* _WHAT YOU NEED TO DO_: The entries shown here must be retyped in full, with no pictures included.

* _PROVIDED MATERIAL_:
==*==
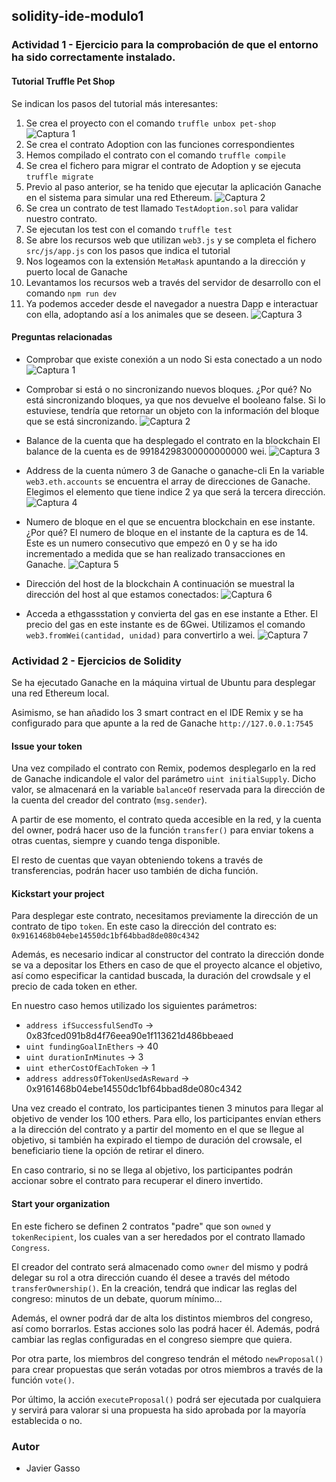 ## solidity-ide-modulo1

### **Actividad 1** - Ejercicio para la comprobación de que el entorno ha sido correctamente instalado.

#### Tutorial Truffle Pet Shop

Se indican los pasos del tutorial más interesantes:

  1. Se crea el proyecto con el comando `truffle unbox pet-shop`
  ![Captura 1](screenshots/screen001.png "Captura 1")
  2. Se crea el contrato Adoption con las funciones correspondientes
  3. Hemos compilado el contrato con el comando `truffle compile`
  4. Se crea el fichero para migrar el contrato de Adoption y se ejecuta `truffle migrate`
  5. Previo al paso anterior, se ha tenido que ejecutar la aplicación Ganache en el sistema para simular una red Ethereum.
  ![Captura 2](screenshots/screen002.png "Captura 2")
  6. Se crea un contrato de test llamado `TestAdoption.sol` para validar nuestro contrato.
  7. Se ejecutan los test con el comando `truffle test`
  8. Se abre los recursos web que utilizan `web3.js` y se completa el fichero `src/js/app.js` con los pasos que indica el tutorial
  9.  Nos logeamos con la extensión `MetaMask` apuntando a la dirección y puerto local de Ganache
  11. Levantamos los recursos web a través del servidor de desarrollo con el comando `npm run dev`
  12. Ya podemos acceder desde el navegador a nuestra Dapp e interactuar con ella, adoptando así a los animales que se deseen.
  ![Captura 3](screenshots/screen003.png "Captura 3")


#### Preguntas relacionadas

+ Comprobar que existe conexión a un nodo
  Si esta conectado a un nodo
  ![Captura 1](screenshots/screen010.png "Captura 1")

+ Comprobar si está o no sincronizando nuevos bloques. ¿Por qué?
  No está sincronizando bloques, ya que nos devuelve el booleano false. Si lo estuviese, tendría que retornar un objeto con la información del bloque que se está sincronizando.
  ![Captura 2](screenshots/screen011.png "Captura 2")


+ Balance de la cuenta que ha desplegado el contrato en la blockchain
  El balance de la cuenta es de 99184298300000000000 wei.
  ![Captura 3](screenshots/screen012.png "Captura 3")

+ Address de la cuenta número 3 de Ganache o ganache-cli
  En la variable `web3.eth.accounts` se encuentra el array de direcciones de Ganache. Elegimos el elemento que tiene indice 2 ya que será la tercera dirección.
  ![Captura 4](screenshots/screen013.png "Captura 4")

+ Numero de bloque en el que se encuentra blockchain en ese instante. ¿Por qué?
  El numero de bloque en el instante de la captura es de 14. Este es un numero consecutivo que empezó en 0 y se ha ido incrementado a medida que se han realizado transacciones en Ganache.
  ![Captura 5](screenshots/screen014.png "Captura 5")

+ Dirección del host de la blockchain
  A continuación se muestral la dirección del host al que estamos conectados:
  ![Captura 6](screenshots/screen015.png "Captura 6")

+ Acceda a ethgassstation y convierta del gas en ese instante a Ether.
  El precio del gas en este instante es de 6Gwei. Utilizamos el comando `web3.fromWei(cantidad, unidad)` para convertirlo a wei.
  ![Captura 7](screenshots/screen016.png "Captura 7")


### **Actividad 2** - Ejercicios de Solidity

Se ha ejecutado Ganache en la máquina virtual de Ubuntu para desplegar una red Ethereum local.

Asimismo, se han añadido los 3 smart contract en el IDE Remix y se ha configurado para que apunte a la red de Ganache `http://127.0.0.1:7545`

#### Issue your token

Una vez compilado el contrato con Remix, podemos desplegarlo en la red de Ganache indicandole el valor del parámetro `uint initialSupply`. Dicho valor, se almacenará en la variable `balanceOf` reservada para la dirección de la cuenta del creador del contrato (`msg.sender`).

A partir de ese momento, el contrato queda accesible en la red, y la cuenta del owner, podrá hacer uso de la función `transfer()` para enviar tokens a otras cuentas, siempre y cuando tenga disponible.

El resto de cuentas que vayan obteniendo tokens a través de transferencias, podrán hacer uso también de dicha función.


#### Kickstart your project

Para desplegar este contrato, necesitamos previamente la dirección de un contrato de tipo `token`. En este caso la dirección del contrato es: `0x9161468b04ebe14550dc1bf64bbad8de080c4342`

Además, es necesario indicar al constructor del contrato la dirección donde se va a depositar los Ethers en caso de que el proyecto alcance el objetivo, así como especificar la cantidad buscada, la duración del crowdsale y el precio de cada token en ether.

En nuestro caso hemos utilizado los siguientes parámetros:
- `address ifSuccessfulSendTo` -> 0x83fced091b8d4f76eea90e1f113621d486bbeaed
- `uint fundingGoalInEthers` -> 40
- `uint durationInMinutes` -> 3
- `uint etherCostOfEachToken` -> 1 
- `address addressOfTokenUsedAsReward` -> 0x9161468b04ebe14550dc1bf64bbad8de080c4342
    
Una vez creado el contrato, los participantes tienen 3 minutos para llegar al objetivo de vender los 100 ethers. Para ello, los participantes envían ethers a la dirección del contrato y a partir del momento en el que se llegue al objetivo, si también ha expirado el tiempo de duración del crowsale, el beneficiario tiene la opción de retirar el dinero.

En caso contrario, si no se llega al objetivo, los participantes podrán accionar sobre el contrato para recuperar el dinero invertido.


#### Start your organization

En este fichero se definen 2 contratos "padre" que son `owned` y `tokenRecipient`, los cuales van a ser heredados por el contrato llamado `Congress`.

El creador del contrato será almacenado como `owner` del mismo y podrá delegar su rol a otra dirección cuando él desee a través del método `transferOwnership()`. En la creación, tendrá que indicar las reglas del congreso: minutos de un debate, quorum mínimo...

Además, el owner podrá dar de alta los distintos miembros del congreso, así como borrarlos. Estas acciones solo las podrá hacer él. Además, podrá cambiar las reglas configuradas en el congreso siempre que quiera.

Por otra parte, los miembros del congreso tendrán el método `newProposal()` para crear propuestas que serán votadas por otros miembros a través de la función `vote()`.

Por último, la acción `executeProposal()` podrá ser ejecutada por cualquiera y servirá para valorar si una propuesta ha sido aprobada por la mayoría establecida o no.


### Autor
- Javier Gasso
==*==
* _EXERCISE ANSWER_:
 ## solidity-ide-modulo1

### **Actividad 1** - Ejercicio para la comprobación de que el entorno ha sido correctamente instalado.

#### Tutorial Truffle Pet Shop

Se indican los pasos del tutorial más interesantes:

  1. Se crea el proyecto con el comando `truffle unbox pet-shop`
  ![Captura 1](screenshots/screen001.png "Captura 1")
  2. Se crea el contrato Adoption con las funciones correspondientes
  3. Hemos compilado el contrato con el comando `truffle compile`
  4. Se crea el fichero para migrar el contrato de Adoption y se ejecuta `truffle migrate`
  5. Previo al paso anterior, se ha tenido que ejecutar la aplicación Ganache en el sistema para simular una red Ethereum.
  ![Captura 2](screenshots/screen002.png "Captura 2")
  6. Se crea un contrato de test llamado `TestAdoption.sol` para validar nuestro contrato.
  7. Se ejecutan los test con el comando `truffle test`
  8. Se abre los recursos web que utilizan `web3.js` y se completa el fichero `src/js/app.js` con los pasos que indica el tutorial
  9.  Nos logeamos con la extensión `MetaMask` apuntando a la dirección y puerto local de Ganache
  11. Levantamos los recursos web a través del servidor de desarrollo con el comando `npm run dev`
  12. Ya podemos acceder desde el navegador a nuestra Dapp e interactuar con ella, adoptando así a los animales que se deseen.
  ![Captura 3](screenshots/screen003.png "Captura 3")


#### Preguntas relacionadas

+ Comprobar que existe conexión a un nodo
  Si esta conectado a un nodo
  ![Captura 1](screenshots/screen010.png "Captura 1")

+ Comprobar si está o no sincronizando nuevos bloques. ¿Por qué?
  No está sincronizando bloques, ya que nos devuelve el booleano false. Si lo estuviese, tendría que retornar un objeto con la información del bloque que se está sincronizando.
  ![Captura 2](screenshots/screen011.png "Captura 2")


+ Balance de la cuenta que ha desplegado el contrato en la blockchain
  El balance de la cuenta es de 99184298300000000000 wei.
  ![Captura 3](screenshots/screen012.png "Captura 3")

+ Address de la cuenta número 3 de Ganache o ganache-cli
  En la variable `web3.eth.accounts` se encuentra el array de direcciones de Ganache. Elegimos el elemento que tiene indice 2 ya que será la tercera dirección.
  ![Captura 4](screenshots/screen013.png "Captura 4")

+ Numero de bloque en el que se encuentra blockchain en ese instante. ¿Por qué?
  El numero de bloque en el instante de la captura es de 14. Este es un numero consecutivo que empezó en 0 y se ha ido incrementado a medida que se han realizado transacciones en Ganache.
  ![Captura 5](screenshots/screen014.png "Captura 5")

+ Dirección del host de la blockchain
  A continuación se muestral la dirección del host al que estamos conectados:
  ![Captura 6](screenshots/screen015.png "Captura 6")

+ Acceda a ethgassstation y convierta del gas en ese instante a Ether.
  El precio del gas en este instante es de 6Gwei. Utilizamos el comando `web3.fromWei(cantidad, unidad)` para convertirlo a wei.
  ![Captura 7](screenshots/screen016.png "Captura 7")


### **Actividad 2** - Ejercicios de Solidity

Se ha ejecutado Ganache en la máquina virtual de Ubuntu para desplegar una red Ethereum local.

Asimismo, se han añadido los 3 smart contract en el IDE Remix y se ha configurado para que apunte a la red de Ganache `http://127.0.0.1:7545`

#### Issue your token

Una vez compilado el contrato con Remix, podemos desplegarlo en la red de Ganache indicandole el valor del parámetro `uint initialSupply`. Dicho valor, se almacenará en la variable `balanceOf` reservada para la dirección de la cuenta del creador del contrato (`msg.sender`).

A partir de ese momento, el contrato queda accesible en la red, y la cuenta del owner, podrá hacer uso de la función `transfer()` para enviar tokens a otras cuentas, siempre y cuando tenga disponible.

El resto de cuentas que vayan obteniendo tokens a través de transferencias, podrán hacer uso también de dicha función.


#### Kickstart your project

Para desplegar este contrato, necesitamos previamente la dirección de un contrato de tipo `token`. En este caso la dirección del contrato es: `0x9161468b04ebe14550dc1bf64bbad8de080c4342`

Además, es necesario indicar al constructor del contrato la dirección donde se va a depositar los Ethers en caso de que el proyecto alcance el objetivo, así como especificar la cantidad buscada, la duración del crowdsale y el precio de cada token en ether.

En nuestro caso hemos utilizado los siguientes parámetros:
- `address ifSuccessfulSendTo` -> 0x83fced091b8d4f76eea90e1f113621d486bbeaed
- `uint fundingGoalInEthers` -> 40
- `uint durationInMinutes` -> 3
- `uint etherCostOfEachToken` -> 1 
- `address addressOfTokenUsedAsReward` -> 0x9161468b04ebe14550dc1bf64bbad8de080c4342
    
Una vez creado el contrato, los participantes tienen 3 minutos para llegar al objetivo de vender los 100 ethers. Para ello, los participantes envían ethers a la dirección del contrato y a partir del momento en el que se llegue al objetivo, si también ha expirado el tiempo de duración del crowsale, el beneficiario tiene la opción de retirar el dinero.

En caso contrario, si no se llega al objetivo, los participantes podrán accionar sobre el contrato para recuperar el dinero invertido.


#### Start your organization

En este fichero se definen 2 contratos "padre" que son `owned` y `tokenRecipient`, los cuales van a ser heredados por el contrato llamado `Congress`.

El creador del contrato será almacenado como `owner` del mismo y podrá delegar su rol a otra dirección cuando él desee a través del método `transferOwnership()`. En la creación, tendrá que indicar las reglas del congreso: minutos de un debate, quorum mínimo...

Además, el owner podrá dar de alta los distintos miembros del congreso, así como borrarlos. Estas acciones solo las podrá hacer él. Además, podrá cambiar las reglas configuradas en el congreso siempre que quiera.

Por otra parte, los miembros del congreso tendrán el método `newProposal()` para crear propuestas que serán votadas por otros miembros a través de la función `vote()`.

Por último, la acción `executeProposal()` podrá ser ejecutada por cualquiera y servirá para valorar si una propuesta ha sido aprobada por la mayoría establecida o no.


### Autor
- Javier Gasso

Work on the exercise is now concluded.